What this task involves: Leave the pictures out and write out the rest of the listing word for word.

Data supplied:
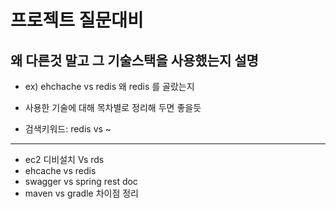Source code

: <h1>프로젝트 질문대비</h1>

<h2>왜 다른것 말고 그 기술스택을 사용했는지 설명</h2>

- ex) ehchache vs redis 왜 redis 를 골랐는지

- 사용한 기술에 대해 목차별로 정리해 두면 좋을듯

- 검색키워드: redis vs ~
<hr>

- ec2 디비설치 Vs rds
- ehcache vs redis
- swagger vs spring rest doc
- maven vs gradle 차이점 정리
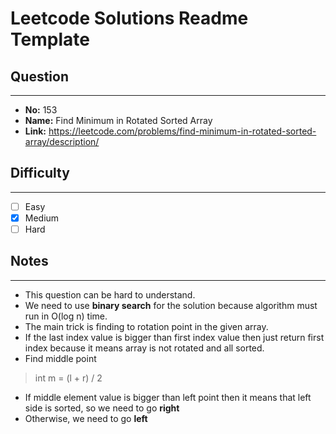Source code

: # Leetcode Solutions Readme Template
## **Question**
***
* **No:** 153
* **Name:** Find Minimum in Rotated Sorted Array
* **Link:** https://leetcode.com/problems/find-minimum-in-rotated-sorted-array/description/

## **Difficulty**
***
- [ ] Easy
- [x] Medium
- [ ] Hard
## **Notes**
***
- This question can be hard to understand.
- We need to use **binary search** for the solution because algorithm must run in O(log n) time.
- The main trick is finding to rotation point in the given array.
- If the last index value is bigger than first index value then just return first index because it means array is not rotated and all sorted.
- Find middle point
> int m = (l + r) / 2
- If middle element value is bigger than left point then it means that left side is sorted, so we need to go **right**
- Otherwise, we need to go **left**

Written answer:
Source code

: <h1>프로젝트 질문대비</h1>

<h2>왜 다른것 말고 그 기술스택을 사용했는지 설명</h2>

- ex) ehchache vs redis 왜 redis 를 골랐는지

- 사용한 기술에 대해 목차별로 정리해 두면 좋을듯

- 검색키워드: redis vs ~
<hr>

- ec2 디비설치 Vs rds
- ehcache vs redis
- swagger vs spring rest doc
- maven vs gradle 차이점 정리
Source code

: # Leetcode Solutions Readme Template
## **Question**
***
* **No:** 153
* **Name:** Find Minimum in Rotated Sorted Array
* **Link:** https://leetcode.com/problems/find-minimum-in-rotated-sorted-array/description/

## **Difficulty**
***
- [ ] Easy
- [x] Medium
- [ ] Hard
## **Notes**
***
- This question can be hard to understand.
- We need to use **binary search** for the solution because algorithm must run in O(log n) time.
- The main trick is finding to rotation point in the given array.
- If the last index value is bigger than first index value then just return first index because it means array is not rotated and all sorted.
- Find middle point
> int m = (l + r) / 2
- If middle element value is bigger than left point then it means that left side is sorted, so we need to go **right**
- Otherwise, we need to go **left**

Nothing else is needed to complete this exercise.